Re: [Libguestfs] [PATCH libnbd] ublk: Add new nbdublk program

Tuesday, 30 August 2022

On Tue, Aug 30, 2022 at 10:07:40AM +0100, Richard W.M. Jones wrote:
...
 On Tue, Aug 30, 2022 at 04:30:40PM +0800, Ming Lei wrote:
 > On Tue, Aug 30, 2022 at 09:04:07AM +0100, Richard W.M. Jones wrote:
 > > On Tue, Aug 30, 2022 at 10:32:02AM +0800, Ming Lei wrote:
 > > > Hi Jones,
 > > > 
 > > > On Thu, Aug 25, 2022 at 01:10:55PM +0100, Richard W.M. Jones wrote:
 > > > > This patch adds simple support for a ublk-based NBD client.
 > > > > It is also available here:
 > > > > https://gitlab.com/rwmjones/libnbd/-/tree/nbdublk/ublk
 > > > > 
 > > > > ublk is a way to write Linux block device drivers in userspace:
 > > > 
 > > > Just looked at your nbdublk implementation a bit, basically it is good,
 > > > and one really nice work.
 > > > 
 > > > Also follows two suggestions:
 > > > 
 > > > 1) the io_uring context is multilexed with ublk io command handling, so
 > > > we should avoid to block in both ->handle_io_async() and
 > > > ->handle_event(), otherwise performance may be bad
 > > 
 > > The nbd_aio_* calls don't block.
 > > 
 > > However I noticed that I made a mistake with the trim and zero paths
 > > because I am using synchronous (blocking) nbd_flush / nbd_trim /
 > > nbd_zero instead of nbd_aio_flush / nbd_aio_trim / nbd_aio_zero.  I
 > > will fix this soon.
 > > 
 > > Nothing in handle_event should block except for the call to
 > > pthread_mutex_lock.  This lock is necessary because new commands can
 > > be retired on the nbd_work_thread while handle_event is being called
 > > from the io_uring thread.
 > 
 > Yes, I meant the mutex.
 > 
 > Also given nbd_work_thread() is required, it is reasonable to move
 > nbd_aio_* into nbd_work_thread(), so avoid to wait on the mutex in
 > io_uring context, then io command may not be forwarded to userspace
 > in time.

 nbd_aio_* calls shouldn't block.  But how can we move those calls to
 nbd_work_thread()?  If we queue up commands in handle_io_async we 
Please see aio_submitter() in my patch, the call has been moved to nbd
work thread already.

...
 would still have to use a lock on that queue.  I don't see how we
can
 avoid some kind of locking in handle_io_async. 
pthread_spin_lock isn't supposed to sleep, for protecting the list.

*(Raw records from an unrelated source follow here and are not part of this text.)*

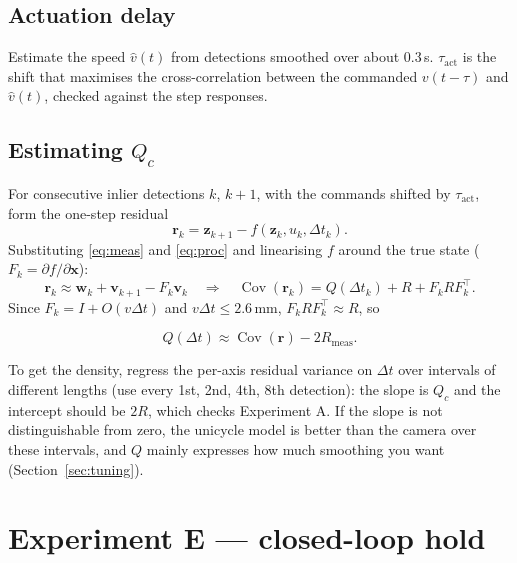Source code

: \documentclass[11pt,a4paper]{article}
\newcommand{\Cov}{\operatorname{Cov}}
\begin{document}
\subsection{Actuation delay}
Estimate the speed $\hat v(t)$ from detections smoothed over about 0.3\,s.
$\tau_\text{act}$ is the shift that maximises the cross-correlation between
the commanded $v(t-\tau)$ and $\hat v(t)$, checked against the step responses.

\subsection{Estimating \texorpdfstring{$Q_c$}{Qc}}
For consecutive inlier detections $k$, $k+1$, with the commands shifted by
$\tau_\text{act}$, form the one-step residual
\begin{equation}
  \bm{r}_k=\bm{z}_{k+1}-f(\bm{z}_k,u_{k},\Delta t_k).
\end{equation}
Substituting \eqref{eq:meas} and \eqref{eq:proc} and linearising $f$
around the true state ($F_k=\partial f/\partial\bm{x}$):
\begin{equation}
  \bm{r}_k \approx \bm{w}_k + \bm{v}_{k+1} - F_k\bm{v}_k
  \quad\Rightarrow\quad
  \Cov(\bm{r}_k)=Q(\Delta t_k)+R+F_kRF_k^\top .
\end{equation}
Since $F_k=I+O(v\Delta t)$ and $v\Delta t\le 2.6$\,mm, $F_kRF_k^\top\approx R$, so
\begin{mathbox}
\begin{equation}
  Q(\Delta t)\approx\Cov(\bm{r})-2R_\text{meas}.
\end{equation}
\end{mathbox}
To get the density, regress the per-axis residual variance on $\Delta t$
over intervals of different lengths (use every 1st, 2nd, 4th, 8th
detection): the slope is $Q_c$ and the intercept should be $2R$, which
checks Experiment A. If the slope is not distinguishable from zero, the
unicycle model is better than the camera over these intervals, and $Q$
mainly expresses how much smoothing you want (Section~\ref{sec:tuning}).

\section{Experiment E --- closed-loop hold}
\label{sec:closedloop}
\end{document}
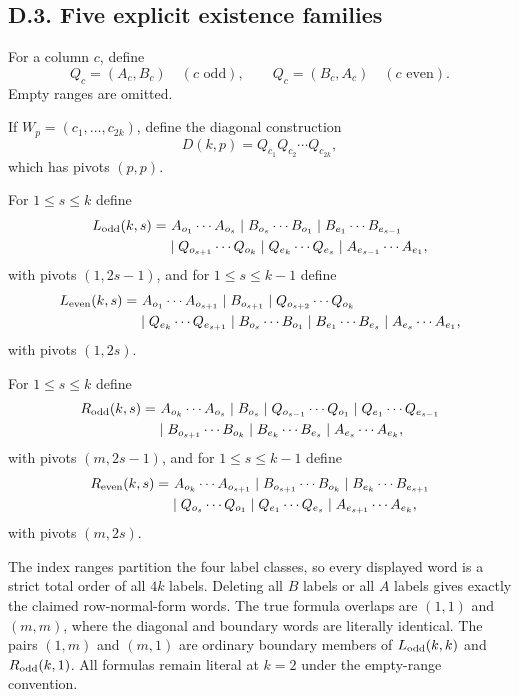 \documentclass[11pt]{article}
\theoremstyle{definition}
\theoremstyle{remark}
\begin{document}
\subsection{D.3. Five explicit existence
families}\label{d.3.-five-explicit-existence-families}

For a column \(c\), define \[
Q_c=(A_c,B_c)\quad(c\text{ odd}),\qquad
Q_c=(B_c,A_c)\quad(c\text{ even}).
\] Empty ranges are omitted.

If \(W_p=(c_1,\ldots,c_{2k})\), define the diagonal construction \[
D(k,p)=Q_{c_1}Q_{c_2}\cdots Q_{c_{2k}},
\] which has pivots \((p,p)\).

For \(1\le s\le k\) define \[
\begin{aligned}
L_{\rm odd}(k,s)=&\ A_{o_1}\cdots A_{o_s}\mid B_{o_s}\cdots B_{o_1}\mid B_{e_1}\cdots B_{e_{s-1}}\\
&\mid Q_{o_{s+1}}\cdots Q_{o_k}\mid Q_{e_k}\cdots Q_{e_s}\mid A_{e_{s-1}}\cdots A_{e_1},
\end{aligned}
\] with pivots \((1,2s-1)\), and for \(1\le s\le k-1\) define \[
\begin{aligned}
L_{\rm even}(k,s)=&\ A_{o_1}\cdots A_{o_{s+1}}\mid B_{o_{s+1}}\mid Q_{o_{s+2}}\cdots Q_{o_k}\\
&\mid Q_{e_k}\cdots Q_{e_{s+1}}\mid B_{o_s}\cdots B_{o_1}\mid B_{e_1}\cdots B_{e_s}\mid A_{e_s}\cdots A_{e_1},
\end{aligned}
\] with pivots \((1,2s)\).

For \(1\le s\le k\) define \[
\begin{aligned}
R_{\rm odd}(k,s)=&\ A_{o_k}\cdots A_{o_s}\mid B_{o_s}\mid Q_{o_{s-1}}\cdots Q_{o_1}\mid Q_{e_1}\cdots Q_{e_{s-1}}\\
&\mid B_{o_{s+1}}\cdots B_{o_k}\mid B_{e_k}\cdots B_{e_s}\mid A_{e_s}\cdots A_{e_k},
\end{aligned}
\] with pivots \((m,2s-1)\), and for \(1\le s\le k-1\) define \[
\begin{aligned}
R_{\rm even}(k,s)=&\ A_{o_k}\cdots A_{o_{s+1}}\mid B_{o_{s+1}}\cdots B_{o_k}\mid B_{e_k}\cdots B_{e_{s+1}}\\
&\mid Q_{o_s}\cdots Q_{o_1}\mid Q_{e_1}\cdots Q_{e_s}\mid A_{e_{s+1}}\cdots A_{e_k},
\end{aligned}
\] with pivots \((m,2s)\).

The index ranges partition the four label classes, so every displayed
word is a strict total order of all \(4k\) labels. Deleting all \(B\)
labels or all \(A\) labels gives exactly the claimed row-normal-form
words. The true formula overlaps are \((1,1)\) and \((m,m)\), where the
diagonal and boundary words are literally identical. The pairs \((1,m)\)
and \((m,1)\) are ordinary boundary members of \(L_{\rm odd}(k,k)\) and
\(R_{\rm odd}(k,1)\). All formulas remain literal at \(k=2\) under the
empty-range convention.
\end{document}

Completely lockless is possible too by using per-queue bitmap to mark which
requests is submitted & completed, one per-queue array to store the
result.

But per my test, nbd perf is still a bit low, so not sure this kind of
optimization makes difference.

...

 > BTW what is the context for running callback of nbd_aio_*()?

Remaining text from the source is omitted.